Alonso’s point about timing isn’t incidental. Drop an ultra-smooth surface into desert air at night and you get tyres that refuse to wake up. Drivers skate, confidence drops, and the bumps you could manage with temperature suddenly feel like landmines. In Vegas, the walls are close and the straights are long; when it’s low grip and high speed, everyone pays attention.
Oliver Bearman echoed the theme after practice, calling it “the least enjoyable street track I’ve driven” and, bluntly, “dangerous.” He wasn’t complaining about the layout itself — most drivers still enjoy the theatre and the tow fights on the Strip — but the combination of low grip and concrete wasn’t doing much for morale. “Normally [street tracks] are really, really fun,” he said. “This one is really, really low grip, which is not a great combination when you have the walls very close.”
The underlying tension here is simple: Vegas is an F1 project, not a traditional promoter deal. That changes the conversation around accountability and longevity. Barring something dramatic, it won’t just vanish from the schedule. And Stefano Domenicali, F1’s CEO, underlined that position again this weekend, describing the third edition as the “best yet” and promising another post-race debrief to raise standards further. “We intend to stay here long-term,” he said, pointing to the scale of investment and insisting the series will “act” on areas that need work.
It’s not that the paddock wants Vegas gone. Teams know the power of a US night race dripping in spectacle, and plenty of drivers privately enjoy the chess game of slipstreams and brake temperatures the Strip encourages. But there’s a threshold. A surface that can’t hold together properly or provide consistent grip, paired with winter-night conditions, will always test the limits of what drivers consider acceptable risk.
There are fixes. Some are unglamorous but necessary: permanent solutions for street fixtures; a more aggressive or more compliant asphalt blend; a resurfacing programme that respects the unique loads of modern F1 cars; and a serious conversation about whether a marginal November slot is setting the race up to fail before a wheel turns. Other elements — like the show around the race — are fine. The sporting core needs the same attention.

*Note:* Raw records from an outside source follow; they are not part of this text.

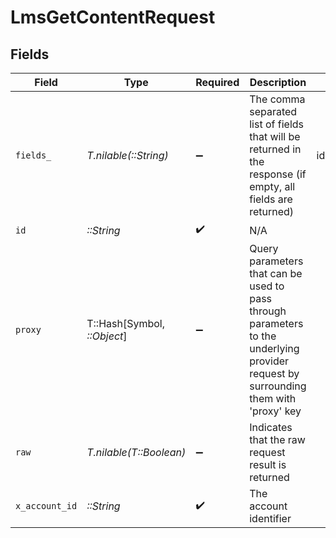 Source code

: # LmsGetContentRequest


## Fields

| Field                                                                                                                                                                                                                | Type                                                                                                                                                                                                                 | Required                                                                                                                                                                                                             | Description                                                                                                                                                                                                          | Example                                                                                                                                                                                                              |
| -------------------------------------------------------------------------------------------------------------------------------------------------------------------------------------------------------------------- | -------------------------------------------------------------------------------------------------------------------------------------------------------------------------------------------------------------------- | -------------------------------------------------------------------------------------------------------------------------------------------------------------------------------------------------------------------- | -------------------------------------------------------------------------------------------------------------------------------------------------------------------------------------------------------------------- | -------------------------------------------------------------------------------------------------------------------------------------------------------------------------------------------------------------------- |
| `fields_`                                                                                                                                                                                                            | *T.nilable(::String)*                                                                                                                                                                                                | :heavy_minus_sign:                                                                                                                                                                                                   | The comma separated list of fields that will be returned in the response (if empty, all fields are returned)                                                                                                         | id,remote_id,external_reference,course_ids,remote_course_ids,title,description,short_description,languages,content_url,content_type,cover_url,active,duration,order,categories,skills,updated_at,created_at,provider |
| `id`                                                                                                                                                                                                                 | *::String*                                                                                                                                                                                                           | :heavy_check_mark:                                                                                                                                                                                                   | N/A                                                                                                                                                                                                                  |                                                                                                                                                                                                                      |
| `proxy`                                                                                                                                                                                                              | T::Hash[Symbol, *::Object*]                                                                                                                                                                                          | :heavy_minus_sign:                                                                                                                                                                                                   | Query parameters that can be used to pass through parameters to the underlying provider request by surrounding them with 'proxy' key                                                                                 |                                                                                                                                                                                                                      |
| `raw`                                                                                                                                                                                                                | *T.nilable(T::Boolean)*                                                                                                                                                                                              | :heavy_minus_sign:                                                                                                                                                                                                   | Indicates that the raw request result is returned                                                                                                                                                                    |                                                                                                                                                                                                                      |
| `x_account_id`                                                                                                                                                                                                       | *::String*                                                                                                                                                                                                           | :heavy_check_mark:                                                                                                                                                                                                   | The account identifier                                                                                                                                                                                               |                                                                                                                                                                                                                      | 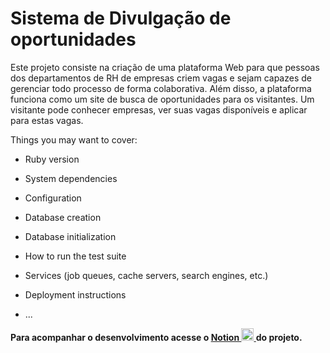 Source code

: # Sistema de Divulgação de oportunidades

Este projeto consiste na criação de uma plataforma Web para que pessoas dos
departamentos de RH de empresas criem vagas e sejam capazes de gerenciar todo processo
de forma colaborativa. Além disso, a plataforma funciona como um site de busca de
oportunidades para os visitantes. Um visitante pode conhecer empresas, ver suas vagas
disponíveis e aplicar para estas vagas.


Things you may want to cover:

* Ruby version

* System dependencies

* Configuration

* Database creation

* Database initialization

* How to run the test suite

* Services (job queues, cache servers, search engines, etc.)

* Deployment instructions

* ...

__Para acompanhar o desenvolvimento acesse o  [Notion <img src=https://produtive.me/wp-content/uploads/2019/08/notion-logo-no-background.png width="20" height="20"> ](https://www.notion.so/Projeto-final-Etapa-1-Turma-5-e38bb1fed5b74cb5b4a16bacd3645071) do projeto.__
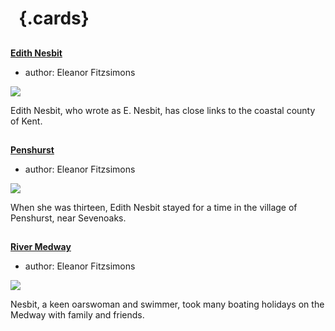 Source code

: <param ve-config 
       title="Edith Nesbit's Kent"
       banner="/images/banners/19c.jpg"
       layout="index">

# &nbsp; {.cards}

##
**[Edith Nesbit](/nesbit/nesbit-biography)**

- author: Eleanor Fitzsimons

![](https://iiif.juncture-digital.org/thumbnail?url=https://stor.artstor.org/stor/f3df3254-575f-4f32-ae8b-198c806e9d50)

Edith Nesbit, who wrote as E. Nesbit, has close links to the coastal county of Kent.

##
**[Penshurst](/nesbit/nesbit-penshurst)**

- author: Eleanor Fitzsimons

![](https://iiif.juncture-digital.org/thumbnail?url=https://stor.artstor.org/stor/79fb2d02-04f1-4a1b-b03a-c3315d2c1787)

When she was thirteen, Edith Nesbit stayed for a time in the village of Penshurst, near Sevenoaks. 

##
**[River Medway](/nesbit/nesbit-river-medway)**

- author: Eleanor Fitzsimons

![](https://iiif.juncture-digital.org/thumbnail?url=https://stor.artstor.org/stor/ae0662fc-e1a2-43a1-8382-71def7414a5c)

Nesbit, a keen oarswoman and swimmer, took many boating holidays on the Medway with family and friends.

Alonso put it clearly: he’s not against the concept, just the execution. He wants the FIA to make the call on what’s safe and what’s not, and for F1 to decide if it’s willing to do what it takes to get there. The series wants iconic. The drivers want confidence. The solution is somewhere between a barrel of asphalt and a better date on the calendar.
For now, the lights stay bright, the music stays loud, and the Strip stays shut. But if Las Vegas is going to be more than a postcard, it has to feel like a proper grand prix from the cockpit — not a white-knuckle ride on a cold, shiny street.